Set down, please, exactly the lines below that run from the line with "and decays into" to the line with "low \tanb~the $\sigma\times$branching", both lines included.

*** Data for this task

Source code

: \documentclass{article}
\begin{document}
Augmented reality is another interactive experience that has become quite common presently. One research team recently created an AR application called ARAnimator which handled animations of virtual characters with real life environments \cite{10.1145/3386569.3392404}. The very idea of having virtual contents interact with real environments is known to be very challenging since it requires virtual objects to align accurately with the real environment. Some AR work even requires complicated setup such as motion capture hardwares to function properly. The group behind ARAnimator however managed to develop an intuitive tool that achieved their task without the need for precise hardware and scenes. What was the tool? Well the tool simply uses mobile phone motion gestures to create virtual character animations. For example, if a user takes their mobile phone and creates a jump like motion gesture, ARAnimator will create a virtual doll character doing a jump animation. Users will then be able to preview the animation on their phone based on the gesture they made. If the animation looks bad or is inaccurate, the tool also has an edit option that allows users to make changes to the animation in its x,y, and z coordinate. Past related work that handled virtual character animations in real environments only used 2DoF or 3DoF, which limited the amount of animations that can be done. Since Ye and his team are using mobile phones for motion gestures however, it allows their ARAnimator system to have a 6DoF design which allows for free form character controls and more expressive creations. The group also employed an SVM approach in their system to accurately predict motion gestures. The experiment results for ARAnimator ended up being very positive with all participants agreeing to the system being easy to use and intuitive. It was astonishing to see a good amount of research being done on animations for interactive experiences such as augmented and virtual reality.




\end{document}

******
*** Data for this task

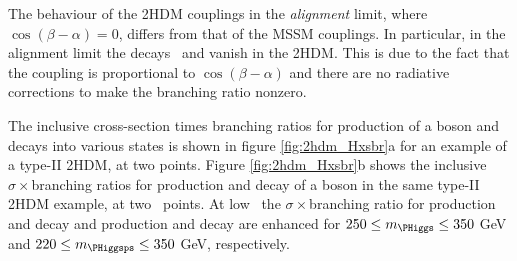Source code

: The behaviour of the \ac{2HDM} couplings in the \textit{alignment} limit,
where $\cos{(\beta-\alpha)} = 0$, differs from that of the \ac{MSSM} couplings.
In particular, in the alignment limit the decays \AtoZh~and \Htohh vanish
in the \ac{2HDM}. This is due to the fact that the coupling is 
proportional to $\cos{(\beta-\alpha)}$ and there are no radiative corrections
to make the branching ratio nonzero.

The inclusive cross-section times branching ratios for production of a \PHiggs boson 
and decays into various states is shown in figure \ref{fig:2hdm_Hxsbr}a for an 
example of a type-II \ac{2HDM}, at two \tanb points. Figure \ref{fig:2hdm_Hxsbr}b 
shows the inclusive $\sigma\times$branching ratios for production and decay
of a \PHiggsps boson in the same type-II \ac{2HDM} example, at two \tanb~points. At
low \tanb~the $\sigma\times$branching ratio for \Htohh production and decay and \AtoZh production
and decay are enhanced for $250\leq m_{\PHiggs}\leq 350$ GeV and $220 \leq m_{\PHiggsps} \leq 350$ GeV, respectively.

******

- [Answer section]
and decays into various states is shown in figure \ref{fig:2hdm_Hxsbr}a for an 
example of a type-II \ac{2HDM}, at two \tanb points. Figure \ref{fig:2hdm_Hxsbr}b 
shows the inclusive $\sigma\times$branching ratios for production and decay
of a \PHiggsps boson in the same type-II \ac{2HDM} example, at two \tanb~points. At
low \tanb~the $\sigma\times$branching ratio for \Htohh production and decay and \AtoZh production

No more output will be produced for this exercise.